I was in a super market recently, a very high end super market in Sacramento, one famed far and wide for the quality of its offerings and the care it takes to assure customers will be provided with the best and only the best of everything all of the time.

There at the fish counter, attached to a slab of thick white fish was a card that read “Chilean Sea Bass / Argentina.”

First of all, this Chilean Sea Bass wasn’t really Chilean, nor was it actually bass. Chilean Sea Bass is a marketing name for the less glamorous sounding Patagonian Tooth Fish, a rather unappealing name that has been changed by the aforementioned marketing mavens. Second, why call it Chilean Sea Bass if it’s from Argentina?

True, Patagonia is a region of South America shared by both Chile and Argentina. But which is this – Chilean Sea Bass or Argentinean Sea Bass? Or neither? Patagonian Tooth Fish actually belongs in the cod fish family more than it does in the sea bass family.

Chilean Sea Bass is a trade name used in the U.S. and Canada. In Argentina, Peru and Uruguay it’s marketed at Merzula negra, which translates to Black Hake. In Chile it’s sold as Bacalao de profundidad. Bacalao translates to cod and profundidad translates to depth. So, we have deep water cod.

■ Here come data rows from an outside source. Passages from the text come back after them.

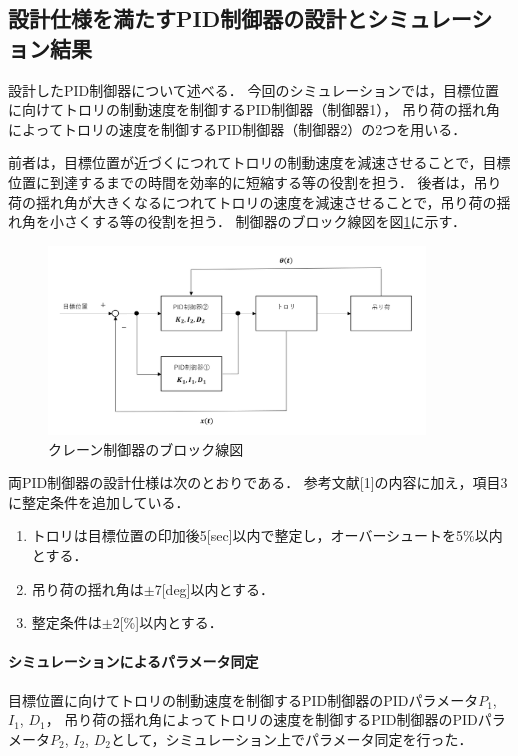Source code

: \documentclass[dvipdfmx,titlepage,a4j]{jsarticle}  %
\begin{document}
\subsection{設計仕様を満たすPID制御器の設計とシミュレーション結果}
設計したPID制御器について述べる．
今回のシミュレーションでは，目標位置に向けてトロリの制動速度を制御するPID制御器（制御器1），
吊り荷の揺れ角によってトロリの速度を制御するPID制御器（制御器2）の2つを用いる．

前者は，目標位置が近づくにつれてトロリの制動速度を減速させることで，目標位置に到達するまでの時間を効率的に短縮する等の役割を担う．
後者は，吊り荷の揺れ角が大きくなるにつれてトロリの速度を減速させることで，吊り荷の揺れ角を小さくする等の役割を担う．
制御器のブロック線図を図\ref{fig:crane:pid}に示す．

\begin{figure}[H]
  \centering
  \includegraphics[width=10cm]{../graph/pid.png}
  \caption{クレーン制御器のブロック線図}
  \label{fig:crane:pid}
\end{figure}

両PID制御器の設計仕様は次のとおりである．
参考文献[1]の内容に加え，項目3に整定条件を追加している．

\begin{enumerate}
  \item トロリは目標位置の印加後5[sec]以内で整定し，オーバーシュートを5\%以内とする．
  \item 吊り荷の揺れ角は$\pm$7[deg]以内とする．
  \item 整定条件は$\pm$2[\%]以内とする．
\end{enumerate}

\paragraph{シミュレーションによるパラメータ同定}

目標位置に向けてトロリの制動速度を制御するPID制御器のPIDパラメータ$P_1$, $I_1$, $D_1$，
吊り荷の揺れ角によってトロリの速度を制御するPID制御器のPIDパラメータ$P_2$, $I_2$, $D_2$として，シミュレーション上でパラメータ同定を行った．
\end{document}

Chilean Sea Bass was a name created by a fish wholesaler who was looking for a way to make Toothfish sound attractive to an American market in 1977. Lee Lantz tried Pacific sea bass and South American sea bass before coming up with the Chilean moniker.

In 1994 for U.S. Food and Drug Administration recognized Chilean Seabass as a marketing name for Patagonian Toothfish and in 2013 for Antarctic Toothfish.

Two years ago regulators in Los Angeles County decided they had enough of the seafood bait and switch. Today, most markets in Los Angeles have yielded to the government directive and dropped the name Chilean Sea Bass. They still tend to label it as sea bass, however, instead of say Patagonian cod fish. As part of the same movement in Los Angeles, various other fish were have been given their proper names. What was sold as Red Snapper for decades now is labeled Pacific Rock Fish.

Super markets are not the only offenders. Restaurants everywhere have been able to sell bottom-feeding Patagonian Tooth Fish at hefty prices by listing it as Chilean Sea Bass for years. Many still do. I’m not sure why “Chilean” has any more cache with America shoppers and diners than would Patagonian or Argentinean.

It doesn’t stop with simply attaching fancy names to undeserving items. Things are no better when it comes to the healthful dining. They just don’t seem to care as long as the stock holders are happy.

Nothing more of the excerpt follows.